/openjdk-infrastructure

This repo contains all information about machine maintenance.

Primary LanguageShellApache License 2.0Apache-2.0

Build Status

Mission Statement

To provide infrastructure for the AdoptOpenJDK farm that is:

  • Secure - Infrastructure is private by default and access is granted in a time and access control limited manner.
  • Consistent - Infrastructure is consistent in order to produce consistent AdoptOpenJDK binaries.
  • Repeatable - Infrastructure can be reproduced by our infrastrucure as code. We embrace the Chaos Monkey.
  • Auditable - What each host/platform is made up of is publicly accessible infrastructure as code.

The end result should be immutable hosts, which can be destroyed and reproduced from Ansible playbooks. See our Contribution Guidelines on how we implement these goals.

Can we Chaos Monkey it?

See our current Chaos Monkey Status.

Related Repos

  • email - A repo containing configuration for our email aliases etc.
  • secrets - A private repo containing encrypted secrets.
  • openjdk-jenkins-helper - A repo containing helper scripts for out Jenkins CI.

Important Documentation

Contributing

Please visit our #infrastructure Slack Channel and say hello. Please read our Contribution Guidelines before submitting Pull Requests.

Members

We list members and their organisation affiliation for maximum transparency. Want to add a new member? Please follow our Onboarding Process.

    • Indicates access to the secrets repo

@admin_infrastructure

Team that holds super user access to Infrastructure

  • @gdams - George Adams (Microsoft) - *
  • @johnoliver - John Oliver (Microsoft / LJC) - *
  • @sxa555 - Stewart X Addison (IBM) - *

@infrastructure

Core infrastructure team - granted access to hosts on a case by case basis

@adoptopenjdk-infrastructure

Issues can be assigned to these folks

@jenkins-admins

Host Information

Most information about our machines can be found at https://github.com/AdoptOpenJDK/openjdk-infrastructure/blob/master/ansible/inventory.yml

Maintenance Information:

TODO Need to check all of this

Quarterly Maintenance Window Schedule

**Proposed Schedule**

TODO Needs a rethink

Scheduled Date Eastern Time Zone British Time Zone
July 21, 2017 3pm - 5pm - Daylight Time (UTC - 4) 20:00 - 22:00 - Summer Time (UTC + 1)
October 11, 2017 3pm - 5pm - Daylight Time (UTC - 4) 20:00 - 22:00 - Summer Time (UTC + 1)
January 17, 2018 3pm - 5pm - Standard Time (UTC - 5) 20:00 - 22:00 - Greenwich Mean Time (UTC + 0)

Standard Action Items

  • Apply non-security patches to infrastructure systems.
  • Apply Application patches to: Nagios, Jenkins, AWX, etc.

Backups:

The following items are stored in GitHub.

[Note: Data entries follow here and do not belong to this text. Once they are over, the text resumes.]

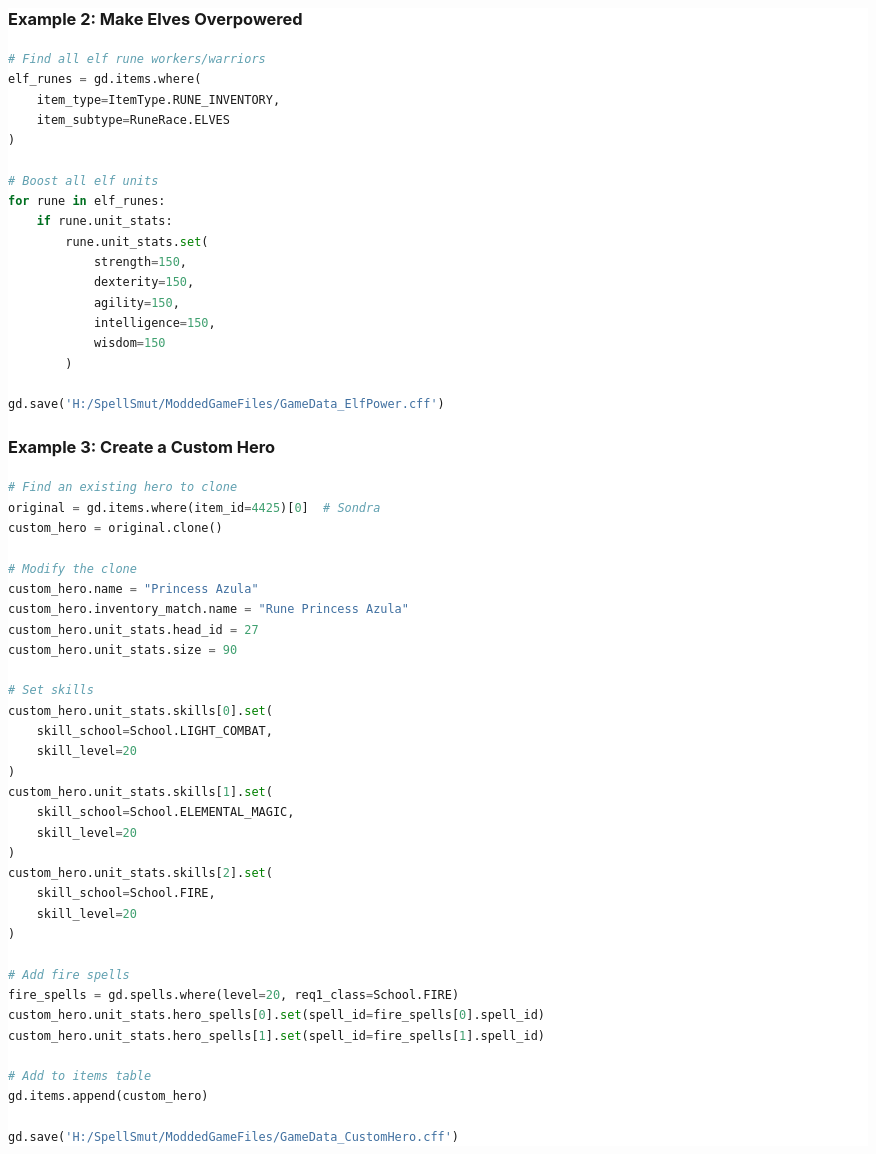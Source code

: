 ### Example 2: Make Elves Overpowered

```python
# Find all elf rune workers/warriors
elf_runes = gd.items.where(
    item_type=ItemType.RUNE_INVENTORY,
    item_subtype=RuneRace.ELVES
)

# Boost all elf units
for rune in elf_runes:
    if rune.unit_stats:
        rune.unit_stats.set(
            strength=150,
            dexterity=150,
            agility=150,
            intelligence=150,
            wisdom=150
        )

gd.save('H:/SpellSmut/ModdedGameFiles/GameData_ElfPower.cff')
```

### Example 3: Create a Custom Hero

```python
# Find an existing hero to clone
original = gd.items.where(item_id=4425)[0]  # Sondra
custom_hero = original.clone()

# Modify the clone
custom_hero.name = "Princess Azula"
custom_hero.inventory_match.name = "Rune Princess Azula"
custom_hero.unit_stats.head_id = 27
custom_hero.unit_stats.size = 90

# Set skills
custom_hero.unit_stats.skills[0].set(
    skill_school=School.LIGHT_COMBAT,
    skill_level=20
)
custom_hero.unit_stats.skills[1].set(
    skill_school=School.ELEMENTAL_MAGIC,
    skill_level=20
)
custom_hero.unit_stats.skills[2].set(
    skill_school=School.FIRE,
    skill_level=20
)

# Add fire spells
fire_spells = gd.spells.where(level=20, req1_class=School.FIRE)
custom_hero.unit_stats.hero_spells[0].set(spell_id=fire_spells[0].spell_id)
custom_hero.unit_stats.hero_spells[1].set(spell_id=fire_spells[1].spell_id)

# Add to items table
gd.items.append(custom_hero)

gd.save('H:/SpellSmut/ModdedGameFiles/GameData_CustomHero.cff')
```
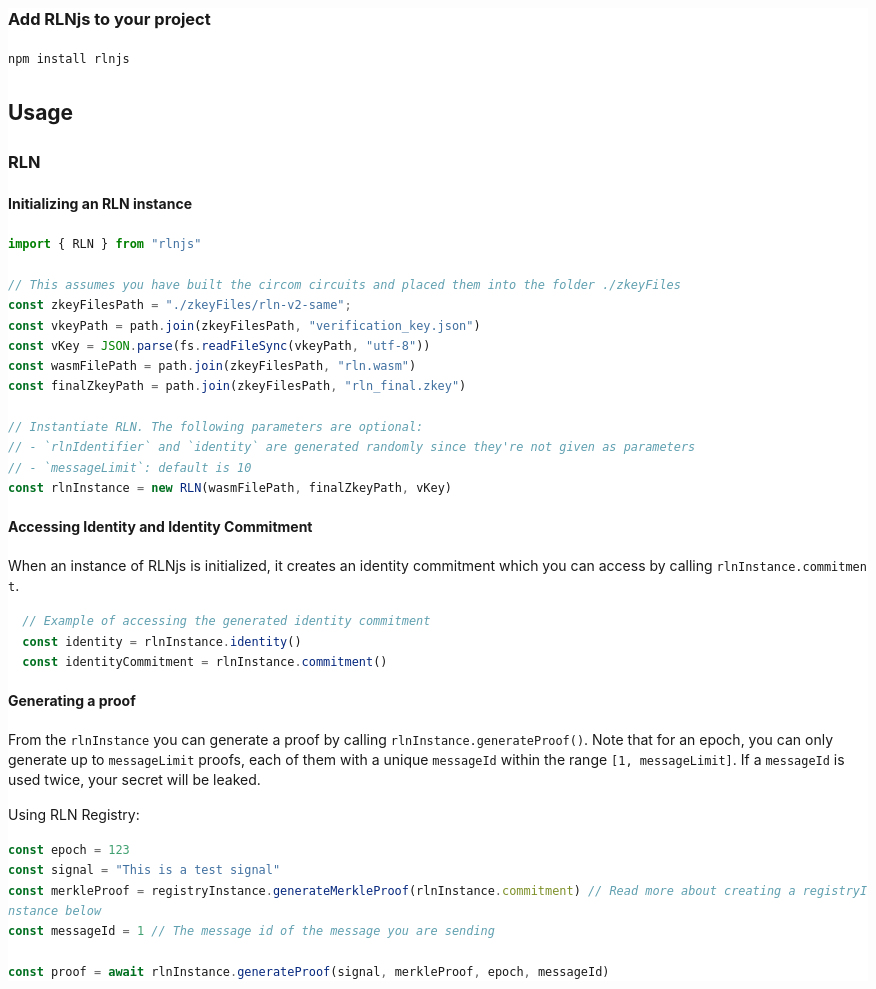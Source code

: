 ### Add RLNjs to your project
```bash
npm install rlnjs
```

## Usage

### RLN

#### Initializing an RLN instance

```js
import { RLN } from "rlnjs"

// This assumes you have built the circom circuits and placed them into the folder ./zkeyFiles
const zkeyFilesPath = "./zkeyFiles/rln-v2-same";
const vkeyPath = path.join(zkeyFilesPath, "verification_key.json")
const vKey = JSON.parse(fs.readFileSync(vkeyPath, "utf-8"))
const wasmFilePath = path.join(zkeyFilesPath, "rln.wasm")
const finalZkeyPath = path.join(zkeyFilesPath, "rln_final.zkey")

// Instantiate RLN. The following parameters are optional:
// - `rlnIdentifier` and `identity` are generated randomly since they're not given as parameters
// - `messageLimit`: default is 10
const rlnInstance = new RLN(wasmFilePath, finalZkeyPath, vKey)
```

#### Accessing Identity and Identity Commitment

When an instance of RLNjs is initialized, it creates an identity commitment which you can access by calling `rlnInstance.commitment`.

```js
  // Example of accessing the generated identity commitment
  const identity = rlnInstance.identity()
  const identityCommitment = rlnInstance.commitment()
```

#### Generating a proof

From the `rlnInstance` you can generate a proof by calling `rlnInstance.generateProof()`. Note that for an epoch, you can only generate up to `messageLimit` proofs, each of them with a unique `messageId` within the range `[1, messageLimit]`. If a `messageId` is used twice, your secret will be leaked.

Using RLN Registry:
```js
const epoch = 123
const signal = "This is a test signal"
const merkleProof = registryInstance.generateMerkleProof(rlnInstance.commitment) // Read more about creating a registryInstance below
const messageId = 1 // The message id of the message you are sending

const proof = await rlnInstance.generateProof(signal, merkleProof, epoch, messageId)
```
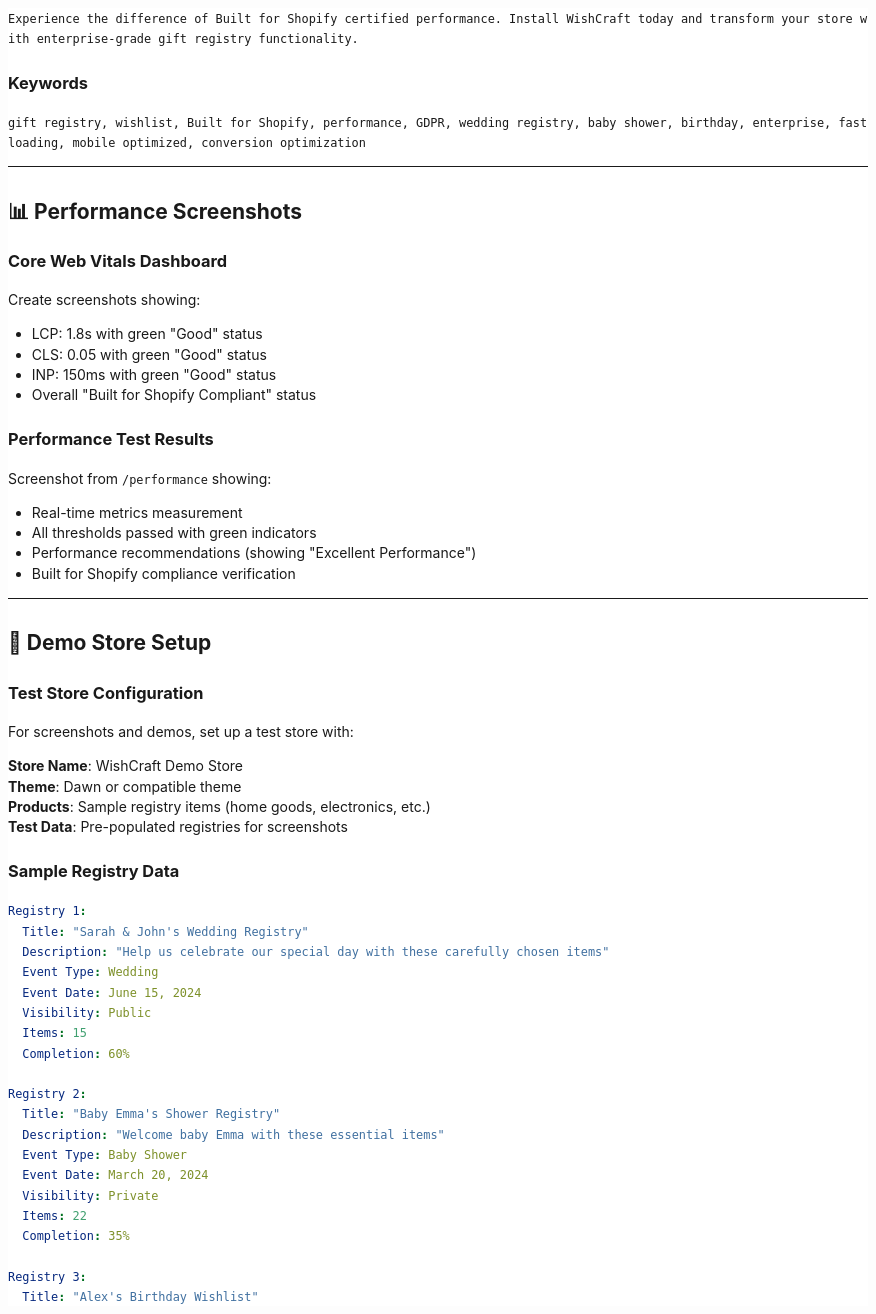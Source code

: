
 ```markdown
Experience the difference of Built for Shopify certified performance. Install WishCraft today and transform your store with enterprise-grade gift registry functionality.
```

### Keywords
```
gift registry, wishlist, Built for Shopify, performance, GDPR, wedding registry, baby shower, birthday, enterprise, fast loading, mobile optimized, conversion optimization
```

---

## 📊 Performance Screenshots

### Core Web Vitals Dashboard
Create screenshots showing:
- LCP: 1.8s with green "Good" status
- CLS: 0.05 with green "Good" status  
- INP: 150ms with green "Good" status
- Overall "Built for Shopify Compliant" status

### Performance Test Results
Screenshot from `/performance` showing:
- Real-time metrics measurement
- All thresholds passed with green indicators
- Performance recommendations (showing "Excellent Performance")
- Built for Shopify compliance verification

---

## 🏪 Demo Store Setup

### Test Store Configuration
For screenshots and demos, set up a test store with:

**Store Name**: WishCraft Demo Store  
**Theme**: Dawn or compatible theme  
**Products**: Sample registry items (home goods, electronics, etc.)  
**Test Data**: Pre-populated registries for screenshots  

### Sample Registry Data
```yaml
Registry 1:
  Title: "Sarah & John's Wedding Registry"
  Description: "Help us celebrate our special day with these carefully chosen items"
  Event Type: Wedding
  Event Date: June 15, 2024
  Visibility: Public
  Items: 15
  Completion: 60%

Registry 2:
  Title: "Baby Emma's Shower Registry" 
  Description: "Welcome baby Emma with these essential items"
  Event Type: Baby Shower
  Event Date: March 20, 2024
  Visibility: Private
  Items: 22
  Completion: 35%

Registry 3:
  Title: "Alex's Birthday Wishlist"
```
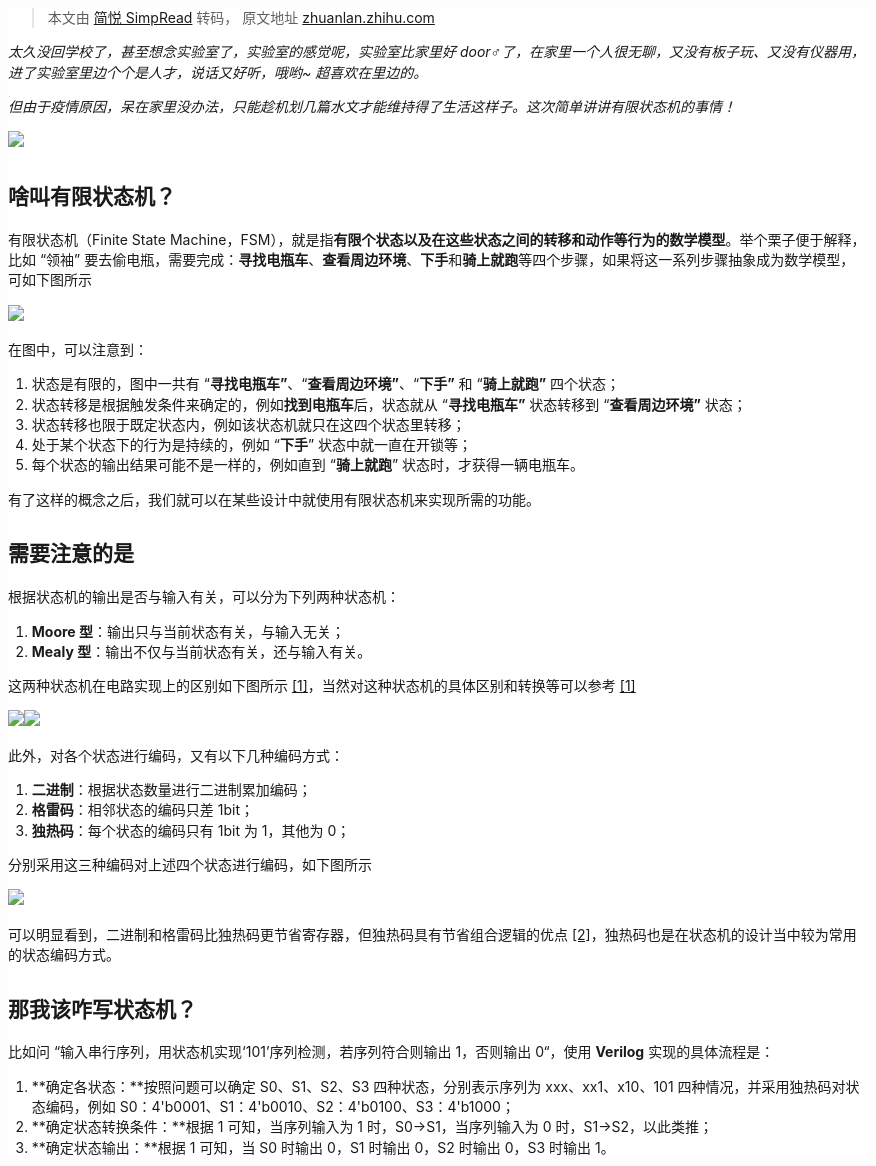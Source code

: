 > 本文由 [简悦 SimpRead](http://ksria.com/simpread/) 转码， 原文地址 [zhuanlan.zhihu.com](https://zhuanlan.zhihu.com/p/126498115)

_太久没回学校了，甚至想念实验室了，实验室的感觉呢，实验室比家里好 door♂了，在家里一个人很无聊，又没有板子玩、又没有仪器用，进了实验室里边个个是人才，说话又好听，哦哟~ 超喜欢在里边的。_

_但由于疫情原因，呆在家里没办法，只能趁机划几篇水文才能维持得了生活这样子。这次简单讲讲有限状态机的事情！_

![](https://pic2.zhimg.com/v2-3d31ee75defc466d1944393acaa624a5_r.jpg)

啥叫有限状态机？
--------

有限状态机（Finite State Machine，FSM），就是指**有限个状态以及在这些状态之间的转移和动作等行为的数学模型**。举个栗子便于解释，比如 “领袖” 要去偷电瓶，需要完成：**寻找电瓶车**、**查看周边环境**、**下手**和**骑上就跑**等四个步骤，如果将这一系列步骤抽象成为数学模型，可如下图所示

![](https://pic1.zhimg.com/v2-5b7a4bb627566a2218f2c60264721a34_r.jpg)

在图中，可以注意到：

1.  状态是有限的，图中一共有 “**寻找电瓶车”**、“**查看周边环境”**、“**下手”** 和 “**骑上就跑”** 四个状态；
2.  状态转移是根据触发条件来确定的，例如**找到电瓶车**后，状态就从 “**寻找电瓶车”** 状态转移到 “**查看周边环境”** 状态；
3.  状态转移也限于既定状态内，例如该状态机就只在这四个状态里转移；
4.  处于某个状态下的行为是持续的，例如 “**下手**” 状态中就一直在开锁等；
5.  每个状态的输出结果可能不是一样的，例如直到 “**骑上就跑**” 状态时，才获得一辆电瓶车。

有了这样的概念之后，我们就可以在某些设计中就使用有限状态机来实现所需的功能。

**需要注意的是**
----------

根据状态机的输出是否与输入有关，可以分为下列两种状态机：

1.  **Moore 型**：输出只与当前状态有关，与输入无关；
2.  **Mealy 型**：输出不仅与当前状态有关，还与输入有关。

这两种状态机在电路实现上的区别如下图所示 [[1]](#ref_1)，当然对这种状态机的具体区别和转换等可以参考 [[1]](#ref_1)

![](https://pic3.zhimg.com/v2-5d962ce646a7534244a354d8ede04d96_r.jpg)![](https://pic2.zhimg.com/v2-427dbe0b50390685d9c8ee5e9a7f7e81_r.jpg)

此外，对各个状态进行编码，又有以下几种编码方式：

1.  **二进制**：根据状态数量进行二进制累加编码；
2.  **格雷码**：相邻状态的编码只差 1bit；
3.  **独热码**：每个状态的编码只有 1bit 为 1，其他为 0；

分别采用这三种编码对上述四个状态进行编码，如下图所示

![](https://pic1.zhimg.com/v2-ff665e376974a6ca116255497cd08224_r.jpg)

可以明显看到，二进制和格雷码比独热码更节省寄存器，但独热码具有节省组合逻辑的优点 [[2]](#ref_2)，独热码也是在状态机的设计当中较为常用的状态编码方式。

那我该咋写状态机？
---------

比如问 “输入串行序列，用状态机实现‘101’序列检测，若序列符合则输出 1，否则输出 0“，使用 **Verilog** 实现的具体流程是：

1.  **确定各状态：**按照问题可以确定 S0、S1、S2、S3 四种状态，分别表示序列为 xxx、xx1、x10、101 四种情况，并采用独热码对状态编码，例如 S0：4'b0001、S1：4'b0010、S2：4'b0100、S3：4'b1000；
2.  **确定状态转换条件：**根据 1 可知，当序列输入为 1 时，S0->S1，当序列输入为 0 时，S1->S2，以此类推；
3.  **确定状态输出：**根据 1 可知，当 S0 时输出 0，S1 时输出 0，S2 时输出 0，S3 时输出 1。
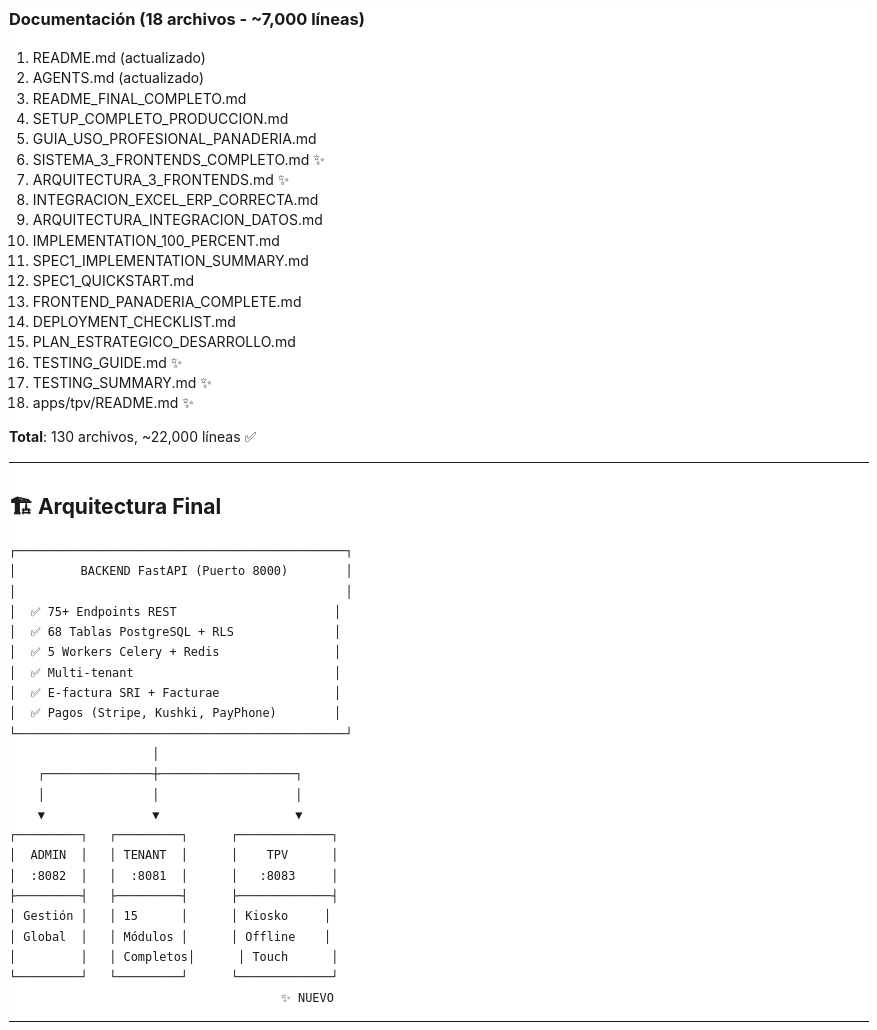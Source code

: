 ### Documentación (18 archivos - ~7,000 líneas)
1. README.md (actualizado)
2. AGENTS.md (actualizado)
3. README_FINAL_COMPLETO.md
4. SETUP_COMPLETO_PRODUCCION.md
5. GUIA_USO_PROFESIONAL_PANADERIA.md
6. SISTEMA_3_FRONTENDS_COMPLETO.md ✨
7. ARQUITECTURA_3_FRONTENDS.md ✨
8. INTEGRACION_EXCEL_ERP_CORRECTA.md
9. ARQUITECTURA_INTEGRACION_DATOS.md
10. IMPLEMENTATION_100_PERCENT.md
11. SPEC1_IMPLEMENTATION_SUMMARY.md
12. SPEC1_QUICKSTART.md
13. FRONTEND_PANADERIA_COMPLETE.md
14. DEPLOYMENT_CHECKLIST.md
15. PLAN_ESTRATEGICO_DESARROLLO.md
16. TESTING_GUIDE.md ✨
17. TESTING_SUMMARY.md ✨
18. apps/tpv/README.md ✨

**Total**: 130 archivos, ~22,000 líneas ✅

---

## 🏗️ Arquitectura Final

```
┌──────────────────────────────────────────────┐
│         BACKEND FastAPI (Puerto 8000)        │
│                                              │
│  ✅ 75+ Endpoints REST                      │
│  ✅ 68 Tablas PostgreSQL + RLS              │
│  ✅ 5 Workers Celery + Redis                │
│  ✅ Multi-tenant                            │
│  ✅ E-factura SRI + Facturae                │
│  ✅ Pagos (Stripe, Kushki, PayPhone)        │
└──────────────────────────────────────────────┘
                    │
    ┌───────────────┼───────────────────┐
    │               │                   │
    ▼               ▼                   ▼
┌─────────┐   ┌─────────┐      ┌─────────────┐
│  ADMIN  │   │ TENANT  │      │    TPV      │
│  :8082  │   │  :8081  │      │   :8083     │
├─────────┤   ├─────────┤      ├─────────────┤
│ Gestión │   │ 15      │      │ Kiosko     │
│ Global  │   │ Módulos │      │ Offline    │
│         │   │ Completos│      │ Touch      │
└─────────┘   └─────────┘      └─────────────┘
                                      ✨ NUEVO
```

---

  • Source code, System deployment scripts (Ansible), Instructions/How to Information
Description Storage Location Frequency
Jenkins (ci) - Configuration and Settings localhost /mnt/backup-server/jenkins_backup Daily
Nagios - Configuration and Settings localhost /root/backups Weekly
AWX - Configuration and Settings not currently backed up N/A

Questions

Backup schedule:

  • How often should be backup?
  • Where should it be stored?

Backup retention:

  • How long should be keep it?
  • How many copies?

OS Patch Management

WARNING: Several of our hosts are internet facing and we need to stay vigilant of the potential security risks this presents.

Patch Management / Minimum Time Frame

Vulnerability Type Time Frame
Critical severity 24 hours or less
High severity 7 days
Moderate and low severity 30 days
  • Nagios is configured to monitor each system and report on the status of OS patches required.
  • Non-infrastructure systems are configured to automatically apply all patches. (Sundays at 5am local host time)
  • Infrastructure systems are configured to automatically apply security patches only. (Sundays at 5am local host time) This information is logged on the localhost: /var/log/apt-security-updates

Application Updates

  • During our quarterly maintenance window application patches will be applied manually.
  • When a critical or high severity vulnerability is announced patching will take place within the time frame stated above.